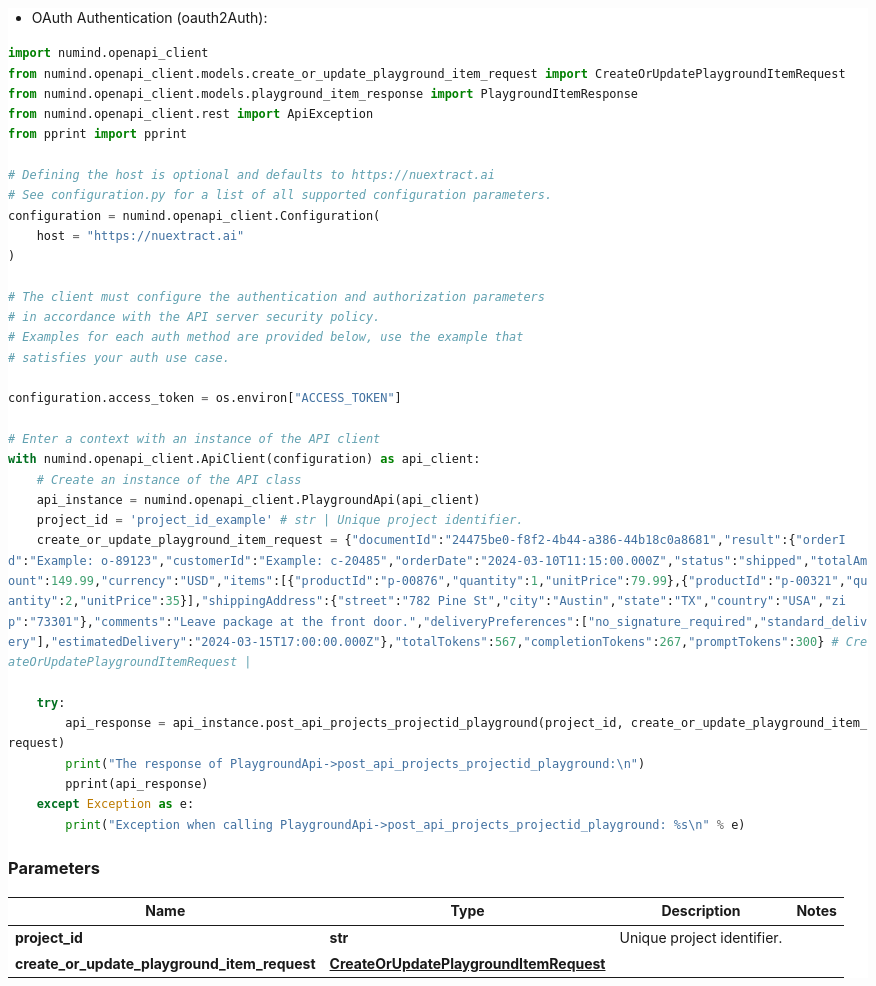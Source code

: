 * OAuth Authentication (oauth2Auth):

```python
import numind.openapi_client
from numind.openapi_client.models.create_or_update_playground_item_request import CreateOrUpdatePlaygroundItemRequest
from numind.openapi_client.models.playground_item_response import PlaygroundItemResponse
from numind.openapi_client.rest import ApiException
from pprint import pprint

# Defining the host is optional and defaults to https://nuextract.ai
# See configuration.py for a list of all supported configuration parameters.
configuration = numind.openapi_client.Configuration(
    host = "https://nuextract.ai"
)

# The client must configure the authentication and authorization parameters
# in accordance with the API server security policy.
# Examples for each auth method are provided below, use the example that
# satisfies your auth use case.

configuration.access_token = os.environ["ACCESS_TOKEN"]

# Enter a context with an instance of the API client
with numind.openapi_client.ApiClient(configuration) as api_client:
    # Create an instance of the API class
    api_instance = numind.openapi_client.PlaygroundApi(api_client)
    project_id = 'project_id_example' # str | Unique project identifier.
    create_or_update_playground_item_request = {"documentId":"24475be0-f8f2-4b44-a386-44b18c0a8681","result":{"orderId":"Example: o-89123","customerId":"Example: c-20485","orderDate":"2024-03-10T11:15:00.000Z","status":"shipped","totalAmount":149.99,"currency":"USD","items":[{"productId":"p-00876","quantity":1,"unitPrice":79.99},{"productId":"p-00321","quantity":2,"unitPrice":35}],"shippingAddress":{"street":"782 Pine St","city":"Austin","state":"TX","country":"USA","zip":"73301"},"comments":"Leave package at the front door.","deliveryPreferences":["no_signature_required","standard_delivery"],"estimatedDelivery":"2024-03-15T17:00:00.000Z"},"totalTokens":567,"completionTokens":267,"promptTokens":300} # CreateOrUpdatePlaygroundItemRequest | 

    try:
        api_response = api_instance.post_api_projects_projectid_playground(project_id, create_or_update_playground_item_request)
        print("The response of PlaygroundApi->post_api_projects_projectid_playground:\n")
        pprint(api_response)
    except Exception as e:
        print("Exception when calling PlaygroundApi->post_api_projects_projectid_playground: %s\n" % e)
```



### Parameters


Name | Type | Description  | Notes
------------- | ------------- | ------------- | -------------
 **project_id** | **str**| Unique project identifier. | 
 **create_or_update_playground_item_request** | [**CreateOrUpdatePlaygroundItemRequest**](CreateOrUpdatePlaygroundItemRequest.md)|  | 
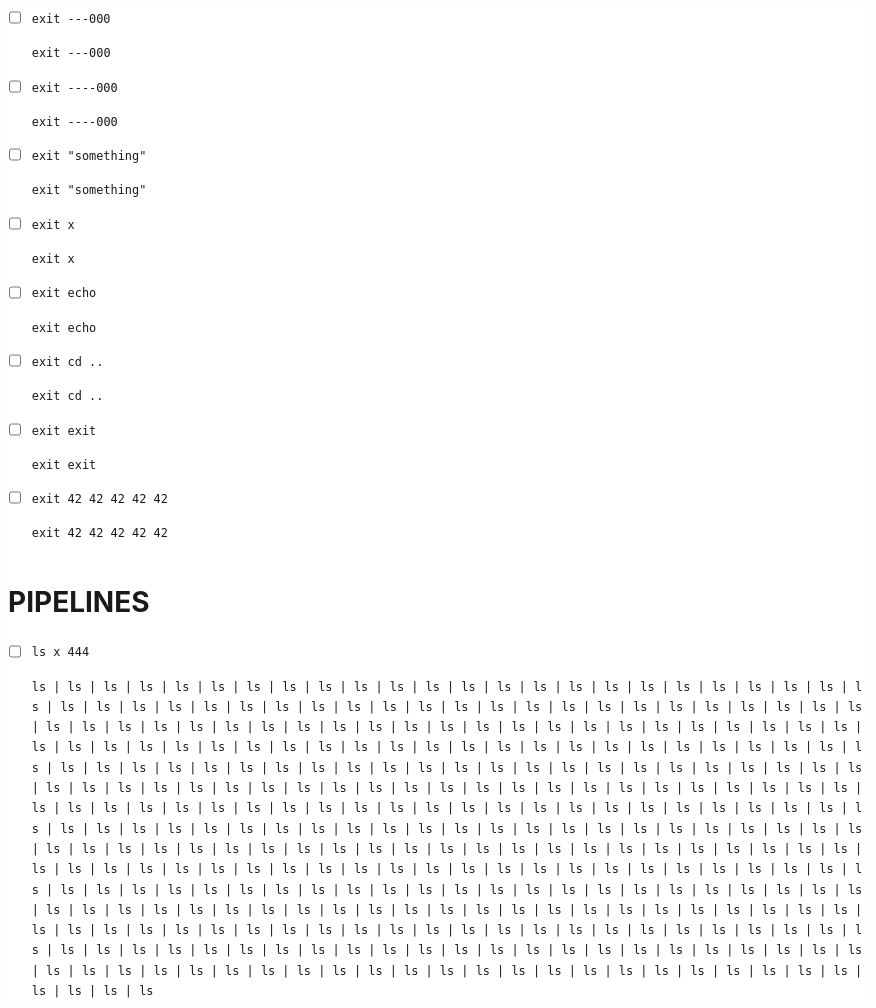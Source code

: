 - [ ] `exit ---000`
    ```
    exit ---000
    ```

- [ ] `exit ----000`
    ```
    exit ----000
    ```

- [ ] `exit "something"`
    ```
    exit "something"
    ```

- [ ] `exit x`
    ```
    exit x
    ```

- [ ] `exit echo`
    ```
    exit echo
    ```

- [ ] `exit cd ..`
    ```
    exit cd ..
    ```

- [ ] `exit exit`
    ```
    exit exit
    ```

- [ ] `exit 42 42 42 42 42`
    ```
    exit 42 42 42 42 42
    ```

# PIPELINES

- [ ] `ls x 444`
    ```
    ls | ls | ls | ls | ls | ls | ls | ls | ls | ls | ls | ls | ls | ls | ls | ls | ls | ls | ls | ls | ls | ls | ls | ls | ls | ls | ls | ls | ls | ls | ls | ls | ls | ls | ls | ls | ls | ls | ls | ls | ls | ls | ls | ls | ls | ls | ls | ls | ls | ls | ls | ls | ls | ls | ls | ls | ls | ls | ls | ls | ls | ls | ls | ls | ls | ls | ls | ls | ls | ls | ls | ls | ls | ls | ls | ls | ls | ls | ls | ls | ls | ls | ls | ls | ls | ls | ls | ls | ls | ls | ls | ls | ls | ls | ls | ls | ls | ls | ls | ls | ls | ls | ls | ls | ls | ls | ls | ls | ls | ls | ls | ls | ls | ls | ls | ls | ls | ls | ls | ls | ls | ls | ls | ls | ls | ls | ls | ls | ls | ls | ls | ls | ls | ls | ls | ls | ls | ls | ls | ls | ls | ls | ls | ls | ls | ls | ls | ls | ls | ls | ls | ls | ls | ls | ls | ls | ls | ls | ls | ls | ls | ls | ls | ls | ls | ls | ls | ls | ls | ls | ls | ls | ls | ls | ls | ls | ls | ls | ls | ls | ls | ls | ls | ls | ls | ls | ls | ls | ls | ls | ls | ls | ls | ls | ls | ls | ls | ls | ls | ls | ls | ls | ls | ls | ls | ls | ls | ls | ls | ls | ls | ls | ls | ls | ls | ls | ls | ls | ls | ls | ls | ls | ls | ls | ls | ls | ls | ls | ls | ls | ls | ls | ls | ls | ls | ls | ls | ls | ls | ls | ls | ls | ls | ls | ls | ls | ls | ls | ls | ls | ls | ls | ls | ls | ls | ls | ls | ls | ls | ls | ls | ls | ls | ls | ls | ls | ls | ls | ls | ls | ls | ls | ls | ls | ls | ls | ls | ls | ls | ls | ls | ls | ls | ls | ls | ls | ls | ls | ls | ls | ls | ls | ls | ls | ls | ls | ls | ls | ls | ls | ls | ls | ls | ls | ls | ls | ls | ls | ls | ls | ls | ls | ls | ls | ls | ls | ls | ls | ls | ls | ls | ls | ls | ls | ls | ls | ls | ls | ls | ls | ls | ls | ls | ls | ls | ls | ls | ls | ls | ls | ls | ls | ls | ls | ls | ls | ls | ls | ls | ls | ls | ls | ls | ls
    ```
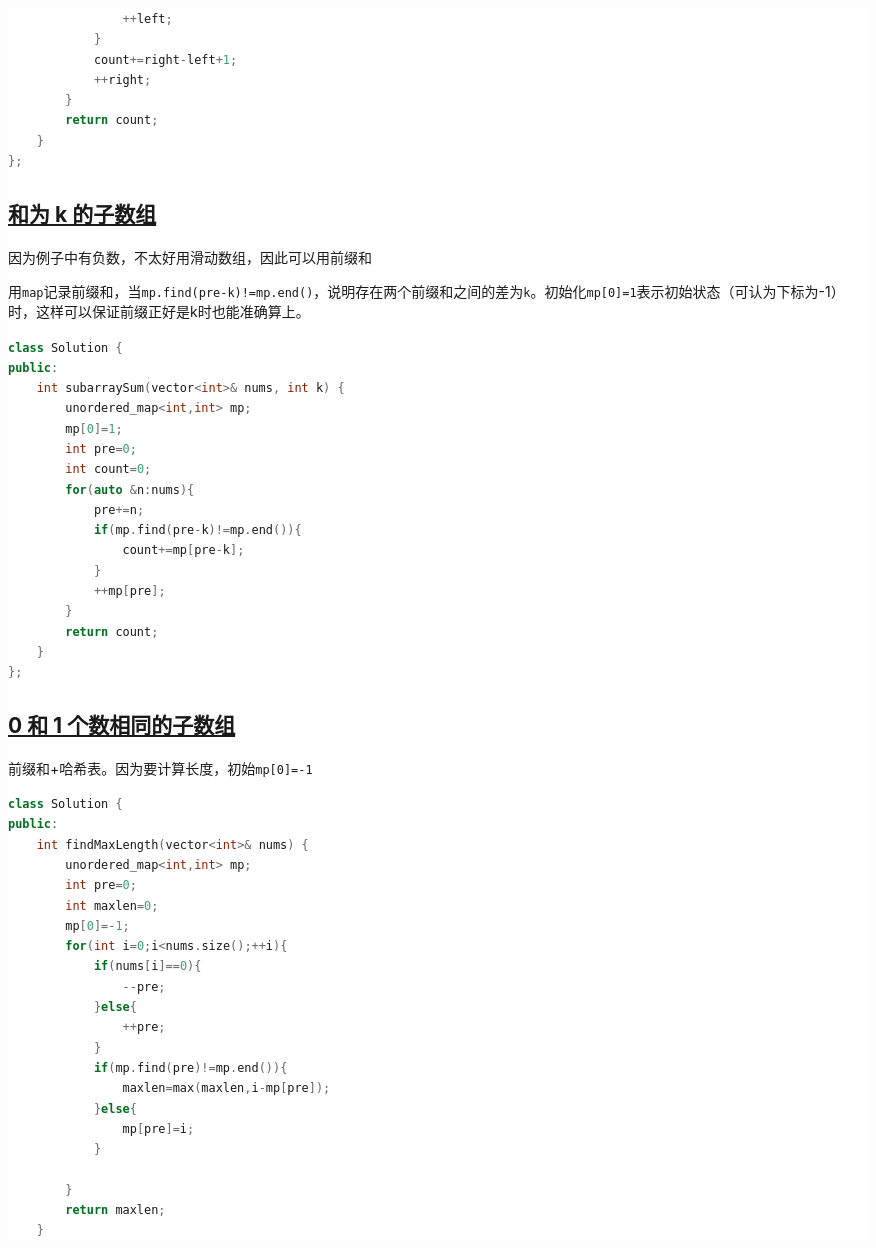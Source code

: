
 ```c++
                ++left;
            }
            count+=right-left+1;
            ++right;
        }
        return count;
    }
};
```

## [和为 k 的子数组](https://leetcode.cn/problems/QTMn0o/)

因为例子中有负数，不太好用滑动数组，因此可以用前缀和

用`map`记录前缀和，当`mp.find(pre-k)!=mp.end()`，说明存在两个前缀和之间的差为`k`。初始化`mp[0]=1`表示初始状态（可认为下标为-1）时，这样可以保证前缀正好是k时也能准确算上。

```c++
class Solution {
public:
    int subarraySum(vector<int>& nums, int k) {
        unordered_map<int,int> mp;
        mp[0]=1;
        int pre=0;
        int count=0;
        for(auto &n:nums){
            pre+=n;
            if(mp.find(pre-k)!=mp.end()){
                count+=mp[pre-k];
            }
            ++mp[pre];
        }
        return count;
    }
};
```

## [0 和 1 个数相同的子数组](https://leetcode.cn/problems/A1NYOS/)

前缀和+哈希表。因为要计算长度，初始`mp[0]=-1`

```c++
class Solution {
public:
    int findMaxLength(vector<int>& nums) {
        unordered_map<int,int> mp;
        int pre=0;
        int maxlen=0;
        mp[0]=-1;
        for(int i=0;i<nums.size();++i){
            if(nums[i]==0){
                --pre;
            }else{
                ++pre;
            }
            if(mp.find(pre)!=mp.end()){
                maxlen=max(maxlen,i-mp[pre]);
            }else{
                mp[pre]=i;
            }

        }
        return maxlen;
    }
```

# # # #

* **Problem**:
Search the entries for the word "vector" and show every line that has it.

* **Result**:
    int subarraySum(vector<int>& nums, int k) {
    int findMaxLength(vector<int>& nums) {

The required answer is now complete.